### What you have to do:
Scan the data. Collect each line that contains the word "observed".

Excerpts from a dataset:
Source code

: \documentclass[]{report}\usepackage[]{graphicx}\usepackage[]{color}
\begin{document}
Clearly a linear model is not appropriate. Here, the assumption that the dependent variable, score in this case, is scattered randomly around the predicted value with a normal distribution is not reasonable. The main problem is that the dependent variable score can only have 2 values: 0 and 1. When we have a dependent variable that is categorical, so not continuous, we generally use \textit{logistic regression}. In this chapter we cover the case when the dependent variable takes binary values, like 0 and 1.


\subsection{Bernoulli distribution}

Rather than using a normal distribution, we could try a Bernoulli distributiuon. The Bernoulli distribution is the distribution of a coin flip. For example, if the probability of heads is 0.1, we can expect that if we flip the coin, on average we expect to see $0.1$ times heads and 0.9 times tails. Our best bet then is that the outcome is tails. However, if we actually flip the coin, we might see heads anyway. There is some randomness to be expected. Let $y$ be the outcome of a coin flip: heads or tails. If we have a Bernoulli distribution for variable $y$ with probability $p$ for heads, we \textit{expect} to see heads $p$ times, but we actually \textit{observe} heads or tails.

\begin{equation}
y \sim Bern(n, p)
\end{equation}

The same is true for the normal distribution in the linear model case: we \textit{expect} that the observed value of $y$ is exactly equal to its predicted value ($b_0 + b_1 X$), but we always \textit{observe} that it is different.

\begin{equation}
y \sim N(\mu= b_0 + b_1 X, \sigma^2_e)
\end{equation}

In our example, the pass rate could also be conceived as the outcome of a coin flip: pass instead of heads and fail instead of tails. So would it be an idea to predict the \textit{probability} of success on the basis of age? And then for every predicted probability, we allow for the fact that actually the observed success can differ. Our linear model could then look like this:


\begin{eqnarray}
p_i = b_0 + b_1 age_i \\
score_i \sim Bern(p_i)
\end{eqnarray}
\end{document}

### Task result:
The same is true for the normal distribution in the linear model case: we \textit{expect} that the observed value of $y$ is exactly equal to its predicted value ($b_0 + b_1 X$), but we always \textit{observe} that it is different.
In our example, the pass rate could also be conceived as the outcome of a coin flip: pass instead of heads and fail instead of tails. So would it be an idea to predict the \textit{probability} of success on the basis of age? And then for every predicted probability, we allow for the fact that actually the observed success can differ. Our linear model could then look like this:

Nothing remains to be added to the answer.